Your goal =>
Print the lines exactly. Start at the first line of the material below, end with the line that contains "hitting the server", and skip all pictures.
== Entries shown
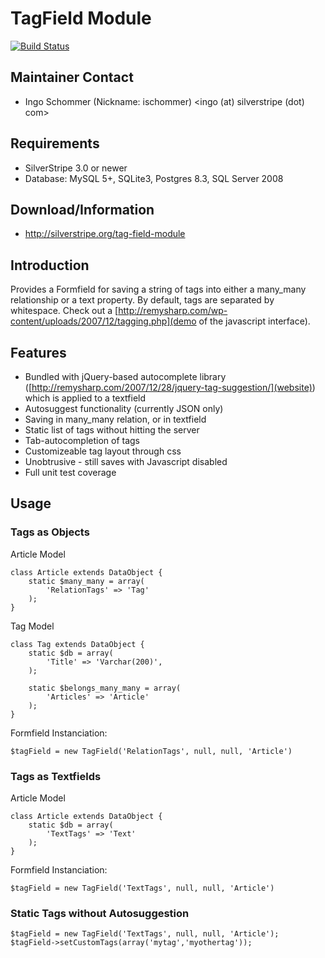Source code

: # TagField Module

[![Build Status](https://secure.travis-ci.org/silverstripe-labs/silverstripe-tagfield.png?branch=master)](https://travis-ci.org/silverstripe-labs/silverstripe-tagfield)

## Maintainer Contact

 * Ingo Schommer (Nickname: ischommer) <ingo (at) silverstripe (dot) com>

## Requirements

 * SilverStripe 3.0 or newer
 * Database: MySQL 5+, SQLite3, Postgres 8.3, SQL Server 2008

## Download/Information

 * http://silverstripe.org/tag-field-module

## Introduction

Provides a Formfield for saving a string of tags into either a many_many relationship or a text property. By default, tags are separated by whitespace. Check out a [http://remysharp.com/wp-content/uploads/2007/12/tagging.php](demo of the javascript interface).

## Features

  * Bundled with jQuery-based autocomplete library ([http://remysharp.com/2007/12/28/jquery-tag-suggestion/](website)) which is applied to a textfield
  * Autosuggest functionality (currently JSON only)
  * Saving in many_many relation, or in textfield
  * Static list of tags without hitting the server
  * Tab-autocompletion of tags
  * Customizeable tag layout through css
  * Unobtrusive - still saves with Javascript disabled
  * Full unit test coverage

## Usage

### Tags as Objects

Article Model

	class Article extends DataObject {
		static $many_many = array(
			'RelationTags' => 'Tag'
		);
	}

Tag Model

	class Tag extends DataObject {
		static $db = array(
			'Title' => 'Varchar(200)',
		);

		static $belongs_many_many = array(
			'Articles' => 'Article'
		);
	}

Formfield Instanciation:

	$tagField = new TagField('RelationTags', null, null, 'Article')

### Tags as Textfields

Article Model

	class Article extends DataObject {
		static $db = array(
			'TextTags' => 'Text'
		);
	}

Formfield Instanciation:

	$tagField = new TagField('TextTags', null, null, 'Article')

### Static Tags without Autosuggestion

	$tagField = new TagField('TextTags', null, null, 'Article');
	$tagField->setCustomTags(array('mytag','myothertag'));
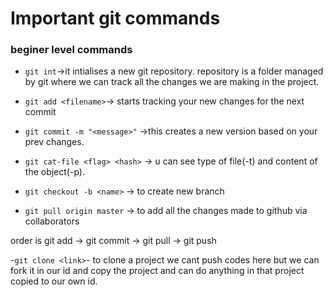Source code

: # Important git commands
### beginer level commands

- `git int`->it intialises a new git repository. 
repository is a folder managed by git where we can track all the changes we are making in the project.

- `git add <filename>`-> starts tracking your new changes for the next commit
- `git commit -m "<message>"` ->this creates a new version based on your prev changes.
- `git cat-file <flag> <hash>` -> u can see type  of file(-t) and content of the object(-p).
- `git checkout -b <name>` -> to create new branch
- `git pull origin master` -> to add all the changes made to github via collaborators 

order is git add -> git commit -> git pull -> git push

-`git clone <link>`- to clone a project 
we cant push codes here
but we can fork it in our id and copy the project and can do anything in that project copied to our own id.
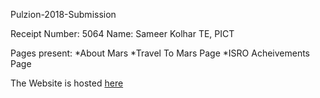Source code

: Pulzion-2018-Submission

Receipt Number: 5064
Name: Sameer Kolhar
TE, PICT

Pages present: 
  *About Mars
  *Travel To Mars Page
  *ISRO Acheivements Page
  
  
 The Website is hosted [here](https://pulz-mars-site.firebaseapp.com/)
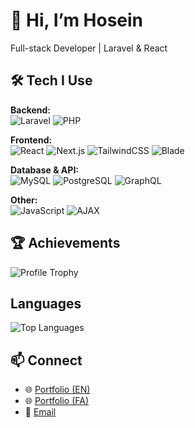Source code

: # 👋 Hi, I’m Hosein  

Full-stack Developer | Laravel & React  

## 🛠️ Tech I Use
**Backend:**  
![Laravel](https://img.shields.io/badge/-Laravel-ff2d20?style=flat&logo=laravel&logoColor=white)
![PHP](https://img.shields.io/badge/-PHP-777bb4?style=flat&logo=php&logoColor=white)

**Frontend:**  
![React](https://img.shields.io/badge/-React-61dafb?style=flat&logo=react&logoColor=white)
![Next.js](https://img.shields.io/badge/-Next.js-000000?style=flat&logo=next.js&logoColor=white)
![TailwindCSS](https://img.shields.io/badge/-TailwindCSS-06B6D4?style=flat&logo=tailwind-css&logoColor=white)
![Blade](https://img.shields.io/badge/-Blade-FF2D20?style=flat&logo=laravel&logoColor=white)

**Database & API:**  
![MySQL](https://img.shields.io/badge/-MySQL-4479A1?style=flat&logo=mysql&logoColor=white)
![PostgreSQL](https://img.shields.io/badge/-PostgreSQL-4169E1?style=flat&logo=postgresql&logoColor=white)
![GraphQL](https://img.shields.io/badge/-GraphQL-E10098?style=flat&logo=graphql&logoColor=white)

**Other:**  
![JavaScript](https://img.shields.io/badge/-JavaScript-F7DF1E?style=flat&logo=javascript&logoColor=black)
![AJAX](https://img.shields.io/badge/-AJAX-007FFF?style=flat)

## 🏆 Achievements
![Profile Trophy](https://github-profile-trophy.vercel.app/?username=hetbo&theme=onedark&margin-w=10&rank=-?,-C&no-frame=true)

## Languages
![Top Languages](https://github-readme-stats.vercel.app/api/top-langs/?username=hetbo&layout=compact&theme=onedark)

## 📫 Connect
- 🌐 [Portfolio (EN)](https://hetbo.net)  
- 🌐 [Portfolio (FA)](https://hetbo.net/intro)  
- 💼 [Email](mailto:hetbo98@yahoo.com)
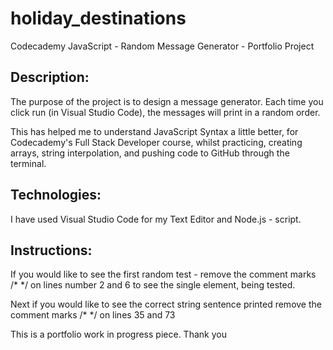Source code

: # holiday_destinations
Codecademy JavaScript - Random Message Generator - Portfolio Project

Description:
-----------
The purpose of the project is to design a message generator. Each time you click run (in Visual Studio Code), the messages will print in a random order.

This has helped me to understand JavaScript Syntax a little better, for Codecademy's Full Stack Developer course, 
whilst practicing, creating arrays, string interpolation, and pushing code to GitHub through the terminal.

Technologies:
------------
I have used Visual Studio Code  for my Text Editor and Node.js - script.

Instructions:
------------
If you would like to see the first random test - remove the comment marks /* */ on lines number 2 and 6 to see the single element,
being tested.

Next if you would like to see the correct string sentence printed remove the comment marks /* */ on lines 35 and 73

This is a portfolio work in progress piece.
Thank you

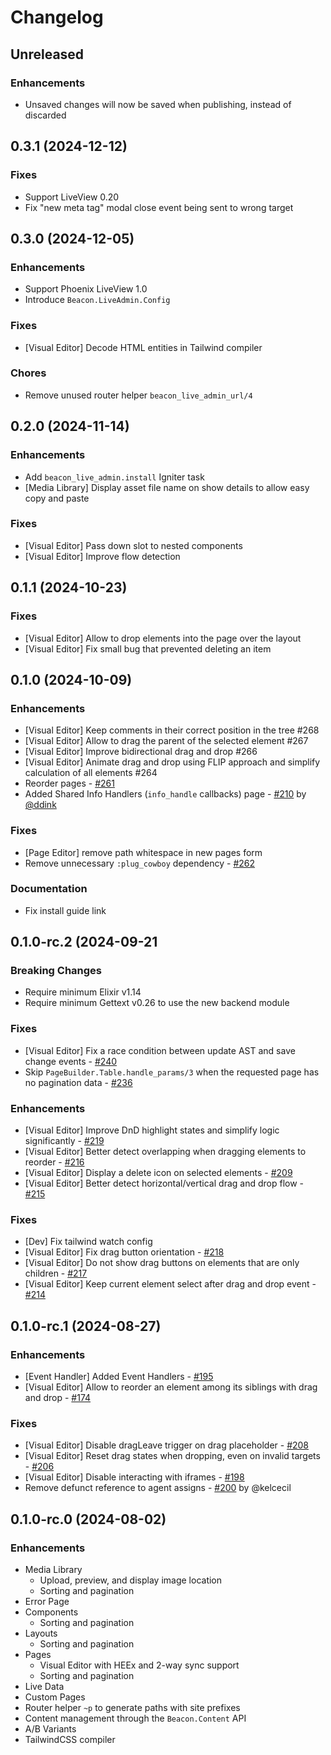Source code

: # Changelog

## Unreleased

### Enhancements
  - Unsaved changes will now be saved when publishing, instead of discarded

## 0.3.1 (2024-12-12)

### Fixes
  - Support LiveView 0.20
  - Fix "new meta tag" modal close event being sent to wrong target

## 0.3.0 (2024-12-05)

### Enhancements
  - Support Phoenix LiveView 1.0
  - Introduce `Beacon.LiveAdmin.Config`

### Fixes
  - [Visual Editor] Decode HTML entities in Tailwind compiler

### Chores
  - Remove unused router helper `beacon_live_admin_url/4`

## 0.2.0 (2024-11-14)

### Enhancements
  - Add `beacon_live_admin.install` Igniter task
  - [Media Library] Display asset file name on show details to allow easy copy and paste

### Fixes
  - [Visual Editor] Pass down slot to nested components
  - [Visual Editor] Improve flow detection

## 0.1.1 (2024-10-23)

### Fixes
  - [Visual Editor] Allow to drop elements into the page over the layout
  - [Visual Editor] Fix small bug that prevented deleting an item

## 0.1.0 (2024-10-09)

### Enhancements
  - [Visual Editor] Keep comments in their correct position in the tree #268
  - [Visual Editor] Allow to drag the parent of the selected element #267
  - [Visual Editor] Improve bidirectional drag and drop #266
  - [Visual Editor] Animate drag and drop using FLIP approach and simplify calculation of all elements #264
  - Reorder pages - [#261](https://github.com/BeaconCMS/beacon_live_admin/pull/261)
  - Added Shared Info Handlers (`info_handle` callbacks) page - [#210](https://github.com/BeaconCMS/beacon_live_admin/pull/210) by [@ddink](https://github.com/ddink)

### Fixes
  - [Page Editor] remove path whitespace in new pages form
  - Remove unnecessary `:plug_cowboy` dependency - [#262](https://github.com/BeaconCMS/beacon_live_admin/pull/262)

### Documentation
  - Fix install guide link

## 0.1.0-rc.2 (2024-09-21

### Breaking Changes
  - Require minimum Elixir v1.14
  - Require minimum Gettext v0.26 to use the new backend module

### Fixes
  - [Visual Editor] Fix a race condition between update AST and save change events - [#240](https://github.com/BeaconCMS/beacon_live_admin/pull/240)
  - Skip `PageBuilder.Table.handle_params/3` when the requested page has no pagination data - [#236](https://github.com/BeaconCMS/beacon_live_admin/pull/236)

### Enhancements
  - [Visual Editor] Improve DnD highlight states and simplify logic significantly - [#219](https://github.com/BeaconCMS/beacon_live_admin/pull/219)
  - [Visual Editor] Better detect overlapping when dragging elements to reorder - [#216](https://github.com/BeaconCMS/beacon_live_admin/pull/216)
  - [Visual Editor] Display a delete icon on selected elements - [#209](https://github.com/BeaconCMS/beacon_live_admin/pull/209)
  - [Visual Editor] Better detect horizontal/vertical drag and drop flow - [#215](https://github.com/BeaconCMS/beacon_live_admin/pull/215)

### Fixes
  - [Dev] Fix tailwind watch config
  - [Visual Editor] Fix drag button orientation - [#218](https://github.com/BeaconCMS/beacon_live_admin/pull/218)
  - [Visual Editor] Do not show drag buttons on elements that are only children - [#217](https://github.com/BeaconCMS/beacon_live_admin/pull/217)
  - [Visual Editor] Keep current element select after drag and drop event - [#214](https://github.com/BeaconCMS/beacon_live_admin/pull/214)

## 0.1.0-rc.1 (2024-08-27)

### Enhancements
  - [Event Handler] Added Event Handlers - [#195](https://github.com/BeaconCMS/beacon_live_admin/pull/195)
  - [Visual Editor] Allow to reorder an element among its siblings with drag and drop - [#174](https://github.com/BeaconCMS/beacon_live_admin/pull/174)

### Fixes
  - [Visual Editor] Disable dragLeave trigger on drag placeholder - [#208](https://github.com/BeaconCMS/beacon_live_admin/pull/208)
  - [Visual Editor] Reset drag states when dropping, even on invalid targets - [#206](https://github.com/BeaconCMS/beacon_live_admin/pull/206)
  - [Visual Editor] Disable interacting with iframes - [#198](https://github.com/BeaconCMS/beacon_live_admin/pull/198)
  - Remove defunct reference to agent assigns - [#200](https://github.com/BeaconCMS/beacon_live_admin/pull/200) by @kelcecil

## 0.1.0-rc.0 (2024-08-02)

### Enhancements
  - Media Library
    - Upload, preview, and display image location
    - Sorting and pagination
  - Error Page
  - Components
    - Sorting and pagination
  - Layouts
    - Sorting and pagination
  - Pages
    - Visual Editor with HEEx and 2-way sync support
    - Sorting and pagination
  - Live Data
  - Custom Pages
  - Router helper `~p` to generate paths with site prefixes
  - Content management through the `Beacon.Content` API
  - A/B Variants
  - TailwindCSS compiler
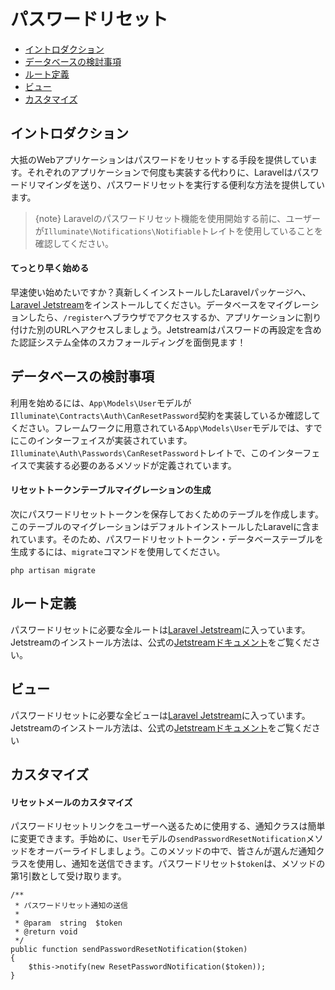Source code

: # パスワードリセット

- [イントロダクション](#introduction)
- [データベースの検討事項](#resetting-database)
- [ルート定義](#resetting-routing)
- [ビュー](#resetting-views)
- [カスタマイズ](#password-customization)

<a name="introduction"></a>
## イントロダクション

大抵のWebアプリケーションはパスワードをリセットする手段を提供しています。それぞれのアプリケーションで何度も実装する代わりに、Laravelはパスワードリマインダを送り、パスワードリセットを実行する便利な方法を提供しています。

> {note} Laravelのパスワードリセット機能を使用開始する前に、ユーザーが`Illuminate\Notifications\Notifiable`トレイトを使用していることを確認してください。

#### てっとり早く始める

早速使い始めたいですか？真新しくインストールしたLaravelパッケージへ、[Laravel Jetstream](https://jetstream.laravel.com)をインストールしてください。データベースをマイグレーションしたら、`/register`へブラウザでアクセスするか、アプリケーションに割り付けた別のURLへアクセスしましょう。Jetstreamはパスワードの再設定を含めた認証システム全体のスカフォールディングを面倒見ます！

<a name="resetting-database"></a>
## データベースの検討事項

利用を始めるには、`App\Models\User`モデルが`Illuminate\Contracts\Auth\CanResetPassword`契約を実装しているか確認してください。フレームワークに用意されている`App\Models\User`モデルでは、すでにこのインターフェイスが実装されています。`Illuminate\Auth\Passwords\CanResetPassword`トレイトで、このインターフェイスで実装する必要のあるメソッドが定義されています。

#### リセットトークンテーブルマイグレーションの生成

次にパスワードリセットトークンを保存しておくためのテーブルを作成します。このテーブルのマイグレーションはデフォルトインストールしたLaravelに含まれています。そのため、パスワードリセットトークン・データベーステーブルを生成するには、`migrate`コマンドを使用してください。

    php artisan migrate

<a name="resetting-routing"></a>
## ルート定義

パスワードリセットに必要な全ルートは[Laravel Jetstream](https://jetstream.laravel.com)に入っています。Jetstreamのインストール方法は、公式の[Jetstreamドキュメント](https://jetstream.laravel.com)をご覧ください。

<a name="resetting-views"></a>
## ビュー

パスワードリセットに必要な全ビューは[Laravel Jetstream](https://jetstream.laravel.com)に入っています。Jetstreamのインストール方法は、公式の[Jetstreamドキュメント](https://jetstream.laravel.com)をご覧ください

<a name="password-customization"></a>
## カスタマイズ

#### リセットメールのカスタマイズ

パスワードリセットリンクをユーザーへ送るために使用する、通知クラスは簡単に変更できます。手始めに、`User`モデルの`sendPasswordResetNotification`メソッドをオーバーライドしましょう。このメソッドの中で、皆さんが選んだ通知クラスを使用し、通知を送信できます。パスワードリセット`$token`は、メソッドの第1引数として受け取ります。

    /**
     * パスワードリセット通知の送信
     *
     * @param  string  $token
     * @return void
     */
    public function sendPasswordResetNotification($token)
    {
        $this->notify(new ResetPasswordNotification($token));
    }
====
Your response =>
Source code

: # TagField Module

[![Build Status](https://secure.travis-ci.org/silverstripe-labs/silverstripe-tagfield.png?branch=master)](https://travis-ci.org/silverstripe-labs/silverstripe-tagfield)

## Maintainer Contact

 * Ingo Schommer (Nickname: ischommer) <ingo (at) silverstripe (dot) com>

## Requirements

 * SilverStripe 3.0 or newer
 * Database: MySQL 5+, SQLite3, Postgres 8.3, SQL Server 2008

## Download/Information

 * http://silverstripe.org/tag-field-module

## Introduction

Provides a Formfield for saving a string of tags into either a many_many relationship or a text property. By default, tags are separated by whitespace. Check out a [http://remysharp.com/wp-content/uploads/2007/12/tagging.php](demo of the javascript interface).

## Features

  * Bundled with jQuery-based autocomplete library ([http://remysharp.com/2007/12/28/jquery-tag-suggestion/](website)) which is applied to a textfield
  * Autosuggest functionality (currently JSON only)
  * Saving in many_many relation, or in textfield
  * Static list of tags without hitting the server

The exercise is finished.